General information
- Type: Powered parachute
- National origin: United States
- Manufacturer: Airframes Unlimited
- Status: Production completed
- Number built: At least 8

History
- Introduction date: 2003

= Airframes Unlimited SS-2 Trainer =

American powered parachute

The Airframes Unlimited SS-2 Trainer is an American powered parachute that was designed and produced by Airframes Unlimited of Athens, Texas for the training role. Now out of production, when it was available the aircraft was supplied as a kit for amateur construction.

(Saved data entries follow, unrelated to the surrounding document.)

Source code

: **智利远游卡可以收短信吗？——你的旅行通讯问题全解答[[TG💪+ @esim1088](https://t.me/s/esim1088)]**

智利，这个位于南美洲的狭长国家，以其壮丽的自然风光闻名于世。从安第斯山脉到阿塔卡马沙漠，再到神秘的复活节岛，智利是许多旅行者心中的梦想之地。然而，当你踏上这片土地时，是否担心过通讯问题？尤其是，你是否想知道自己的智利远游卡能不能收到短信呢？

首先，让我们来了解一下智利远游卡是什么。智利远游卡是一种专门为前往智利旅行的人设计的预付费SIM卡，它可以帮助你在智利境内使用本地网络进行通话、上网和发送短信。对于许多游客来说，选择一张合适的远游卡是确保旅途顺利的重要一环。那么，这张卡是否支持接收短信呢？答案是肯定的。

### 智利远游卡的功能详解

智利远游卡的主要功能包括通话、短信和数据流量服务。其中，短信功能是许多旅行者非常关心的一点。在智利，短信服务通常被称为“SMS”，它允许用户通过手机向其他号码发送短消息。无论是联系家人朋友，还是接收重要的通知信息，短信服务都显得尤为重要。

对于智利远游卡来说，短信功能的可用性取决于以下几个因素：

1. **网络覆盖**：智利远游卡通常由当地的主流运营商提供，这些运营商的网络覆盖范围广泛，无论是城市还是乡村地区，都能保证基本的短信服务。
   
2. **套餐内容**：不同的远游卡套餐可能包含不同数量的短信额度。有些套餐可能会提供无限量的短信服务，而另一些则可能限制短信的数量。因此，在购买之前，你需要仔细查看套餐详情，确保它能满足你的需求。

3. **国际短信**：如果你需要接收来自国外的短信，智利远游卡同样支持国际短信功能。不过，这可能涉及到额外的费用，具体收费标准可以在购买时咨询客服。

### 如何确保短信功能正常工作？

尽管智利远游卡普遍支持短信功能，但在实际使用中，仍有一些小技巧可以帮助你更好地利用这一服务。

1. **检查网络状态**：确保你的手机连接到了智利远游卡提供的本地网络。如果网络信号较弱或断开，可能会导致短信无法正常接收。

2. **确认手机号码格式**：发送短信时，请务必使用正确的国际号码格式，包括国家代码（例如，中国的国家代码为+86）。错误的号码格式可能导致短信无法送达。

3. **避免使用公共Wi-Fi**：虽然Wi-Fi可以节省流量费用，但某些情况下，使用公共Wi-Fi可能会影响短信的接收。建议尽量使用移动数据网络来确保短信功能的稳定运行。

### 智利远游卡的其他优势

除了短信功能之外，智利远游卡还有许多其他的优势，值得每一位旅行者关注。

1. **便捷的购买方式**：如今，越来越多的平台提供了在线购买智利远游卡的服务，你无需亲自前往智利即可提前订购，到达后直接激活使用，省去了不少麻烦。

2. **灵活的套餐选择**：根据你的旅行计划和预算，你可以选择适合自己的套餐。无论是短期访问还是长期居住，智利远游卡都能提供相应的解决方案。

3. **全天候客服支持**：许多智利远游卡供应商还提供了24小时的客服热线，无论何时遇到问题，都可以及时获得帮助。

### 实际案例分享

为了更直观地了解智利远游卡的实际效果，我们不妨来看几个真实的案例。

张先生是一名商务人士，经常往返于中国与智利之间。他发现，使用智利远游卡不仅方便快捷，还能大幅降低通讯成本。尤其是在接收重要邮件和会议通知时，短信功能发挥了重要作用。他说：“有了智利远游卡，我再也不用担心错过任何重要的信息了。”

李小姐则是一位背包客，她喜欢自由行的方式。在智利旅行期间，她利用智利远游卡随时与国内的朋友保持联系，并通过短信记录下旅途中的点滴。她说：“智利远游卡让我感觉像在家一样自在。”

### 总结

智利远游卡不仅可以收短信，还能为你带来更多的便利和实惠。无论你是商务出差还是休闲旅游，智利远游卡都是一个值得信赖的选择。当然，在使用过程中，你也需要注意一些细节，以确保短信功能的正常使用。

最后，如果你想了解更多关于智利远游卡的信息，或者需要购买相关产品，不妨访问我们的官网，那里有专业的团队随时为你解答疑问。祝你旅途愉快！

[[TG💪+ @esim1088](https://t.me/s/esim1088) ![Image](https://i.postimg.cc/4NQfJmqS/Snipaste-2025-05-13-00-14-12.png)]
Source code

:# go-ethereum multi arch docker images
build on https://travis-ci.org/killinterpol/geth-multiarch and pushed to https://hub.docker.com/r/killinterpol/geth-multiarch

The SS-2 Trainer was introduced in 2003 and production had ended by the time the company went out of business in 2014.

==Design and development==
The SS-2 Trainer was designed to comply with the US Experimental - Amateur-built aircraft rules. It features a parachute-style wing, two-seats-in-side-by-side configuration, tricycle landing gear and a single 64 hp Rotax 582 engine in pusher configuration. The 50 hp Rotax 503 engine was optional, as was a single seat configuration.

The aircraft carriage is built from welded 4130 steel tubing. In flight steering is accomplished via foot pedals that actuate the canopy brakes, creating roll and yaw. On the ground the aircraft has lever-controlled nosewheel steering. The main landing gear incorporates spring rod suspension.

The aircraft has an empty weight of 375 lb and a gross weight of 827 lb, giving a useful load of 452 lb. With full fuel of 10 u.s.gal the payload for crew and baggage is 392 lb.

==Operational history==
In August 2015 eight examples were registered in the United States with the Federal Aviation Administration.